* **Exercise description**:
All of the data should be copied exactly, with the pictures left out.

* **The records**:
════════════════
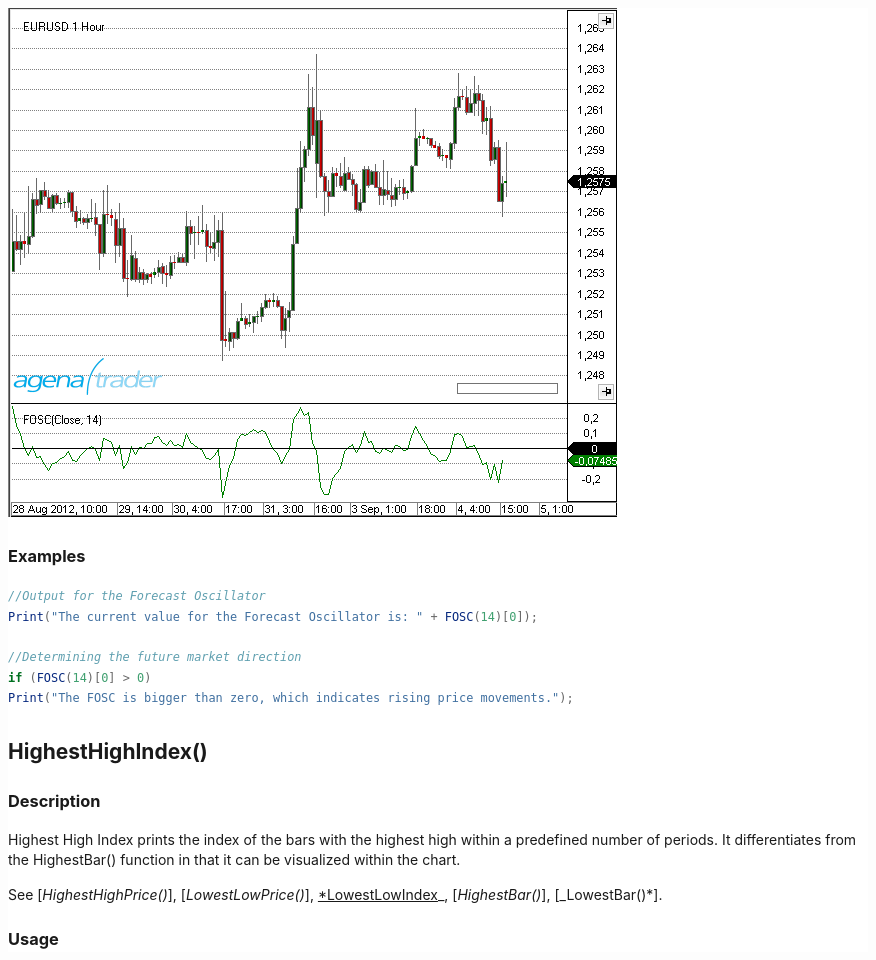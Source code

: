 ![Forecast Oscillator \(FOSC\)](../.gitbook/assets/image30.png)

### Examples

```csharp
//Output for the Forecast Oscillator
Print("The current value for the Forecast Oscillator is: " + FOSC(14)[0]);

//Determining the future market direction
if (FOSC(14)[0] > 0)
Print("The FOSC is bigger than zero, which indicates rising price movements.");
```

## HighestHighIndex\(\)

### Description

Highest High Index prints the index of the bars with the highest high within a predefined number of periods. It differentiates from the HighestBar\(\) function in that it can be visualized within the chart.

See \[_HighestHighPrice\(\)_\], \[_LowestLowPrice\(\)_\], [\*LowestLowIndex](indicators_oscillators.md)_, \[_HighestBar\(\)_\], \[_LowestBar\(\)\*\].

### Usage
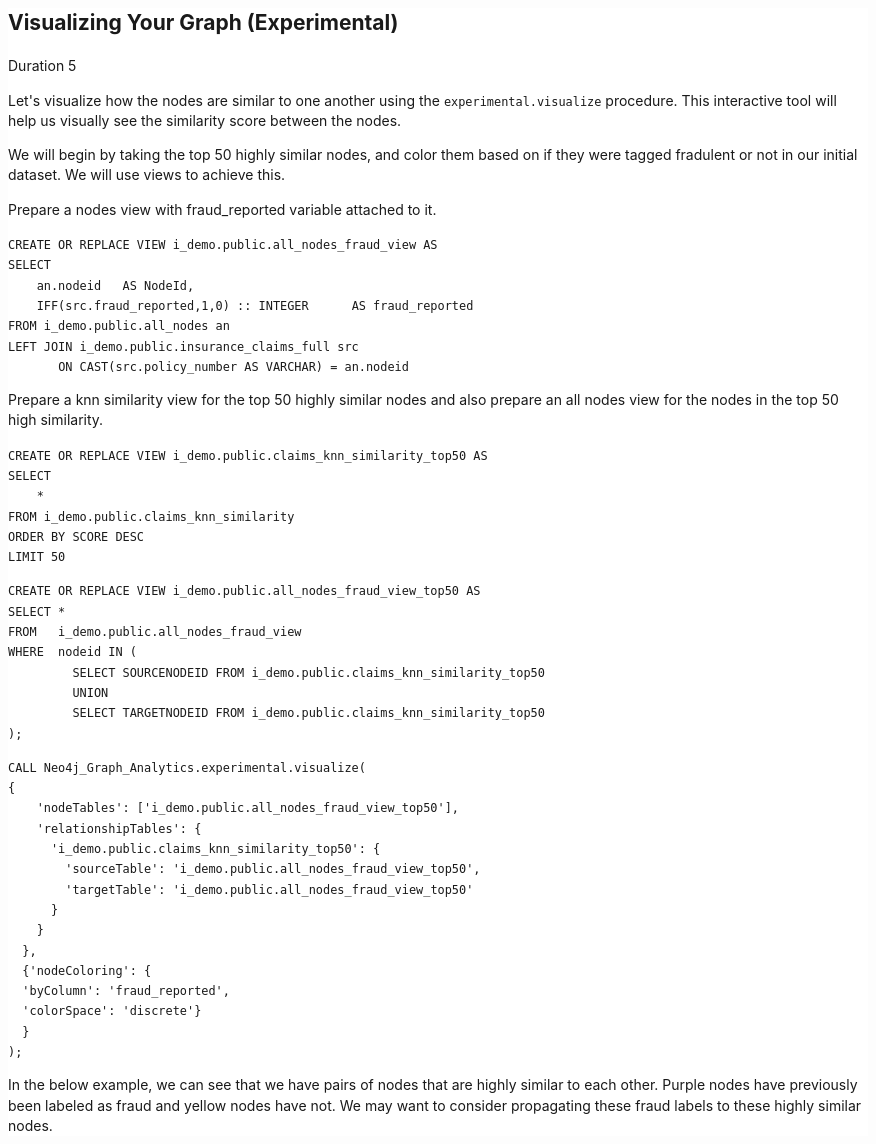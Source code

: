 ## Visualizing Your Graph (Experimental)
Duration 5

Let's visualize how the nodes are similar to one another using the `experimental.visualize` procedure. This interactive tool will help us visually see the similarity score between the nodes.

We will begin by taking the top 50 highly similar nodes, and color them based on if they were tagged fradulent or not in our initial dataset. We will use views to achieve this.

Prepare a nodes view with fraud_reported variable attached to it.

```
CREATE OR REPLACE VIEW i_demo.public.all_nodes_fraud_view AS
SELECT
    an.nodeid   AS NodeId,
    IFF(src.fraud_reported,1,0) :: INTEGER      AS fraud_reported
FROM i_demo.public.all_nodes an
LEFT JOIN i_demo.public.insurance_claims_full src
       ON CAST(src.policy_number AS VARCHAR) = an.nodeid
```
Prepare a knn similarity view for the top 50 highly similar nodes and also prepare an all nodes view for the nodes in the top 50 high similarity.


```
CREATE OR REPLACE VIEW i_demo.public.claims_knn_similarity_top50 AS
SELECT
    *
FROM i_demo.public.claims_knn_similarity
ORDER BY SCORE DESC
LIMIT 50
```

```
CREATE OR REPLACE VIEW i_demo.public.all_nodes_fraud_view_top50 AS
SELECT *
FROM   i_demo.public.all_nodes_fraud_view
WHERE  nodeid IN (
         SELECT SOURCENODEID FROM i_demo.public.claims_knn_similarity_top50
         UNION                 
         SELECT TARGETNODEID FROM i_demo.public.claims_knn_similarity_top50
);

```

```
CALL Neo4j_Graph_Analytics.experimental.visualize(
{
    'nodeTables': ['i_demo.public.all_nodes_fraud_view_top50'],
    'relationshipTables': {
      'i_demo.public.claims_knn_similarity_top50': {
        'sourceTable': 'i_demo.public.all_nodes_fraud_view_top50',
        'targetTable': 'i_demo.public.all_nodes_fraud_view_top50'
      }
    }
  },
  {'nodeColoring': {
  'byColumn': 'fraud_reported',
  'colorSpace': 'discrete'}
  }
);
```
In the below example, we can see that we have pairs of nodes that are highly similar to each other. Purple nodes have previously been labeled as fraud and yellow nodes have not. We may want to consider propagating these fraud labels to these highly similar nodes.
════════════════
* **Response**:
Source code

: ![Forecast Oscillator \(FOSC\)](../.gitbook/assets/image30.png)

### Examples

```csharp
//Output for the Forecast Oscillator
Print("The current value for the Forecast Oscillator is: " + FOSC(14)[0]);

//Determining the future market direction
if (FOSC(14)[0] > 0)
Print("The FOSC is bigger than zero, which indicates rising price movements.");
```

## HighestHighIndex\(\)

### Description

Highest High Index prints the index of the bars with the highest high within a predefined number of periods. It differentiates from the HighestBar\(\) function in that it can be visualized within the chart.

See \[_HighestHighPrice\(\)_\], \[_LowestLowPrice\(\)_\], [\*LowestLowIndex](indicators_oscillators.md)_, \[_HighestBar\(\)_\], \[_LowestBar\(\)\*\].

### Usage
Source code

: ## Visualizing Your Graph (Experimental)
Duration 5

Let's visualize how the nodes are similar to one another using the `experimental.visualize` procedure. This interactive tool will help us visually see the similarity score between the nodes.

We will begin by taking the top 50 highly similar nodes, and color them based on if they were tagged fradulent or not in our initial dataset. We will use views to achieve this.

Prepare a nodes view with fraud_reported variable attached to it.

```
CREATE OR REPLACE VIEW i_demo.public.all_nodes_fraud_view AS
SELECT
    an.nodeid   AS NodeId,
    IFF(src.fraud_reported,1,0) :: INTEGER      AS fraud_reported
FROM i_demo.public.all_nodes an
LEFT JOIN i_demo.public.insurance_claims_full src
       ON CAST(src.policy_number AS VARCHAR) = an.nodeid
```
Prepare a knn similarity view for the top 50 highly similar nodes and also prepare an all nodes view for the nodes in the top 50 high similarity.


```
CREATE OR REPLACE VIEW i_demo.public.claims_knn_similarity_top50 AS
SELECT
    *
FROM i_demo.public.claims_knn_similarity
ORDER BY SCORE DESC
LIMIT 50
```

```
CREATE OR REPLACE VIEW i_demo.public.all_nodes_fraud_view_top50 AS
SELECT *
FROM   i_demo.public.all_nodes_fraud_view
WHERE  nodeid IN (
         SELECT SOURCENODEID FROM i_demo.public.claims_knn_similarity_top50
         UNION                 
         SELECT TARGETNODEID FROM i_demo.public.claims_knn_similarity_top50
);

```

```
CALL Neo4j_Graph_Analytics.experimental.visualize(
{
    'nodeTables': ['i_demo.public.all_nodes_fraud_view_top50'],
    'relationshipTables': {
      'i_demo.public.claims_knn_similarity_top50': {
        'sourceTable': 'i_demo.public.all_nodes_fraud_view_top50',
        'targetTable': 'i_demo.public.all_nodes_fraud_view_top50'
      }
    }
  },
  {'nodeColoring': {
  'byColumn': 'fraud_reported',
  'colorSpace': 'discrete'}
  }
);
```
In the below example, we can see that we have pairs of nodes that are highly similar to each other. Purple nodes have previously been labeled as fraud and yellow nodes have not. We may want to consider propagating these fraud labels to these highly similar nodes.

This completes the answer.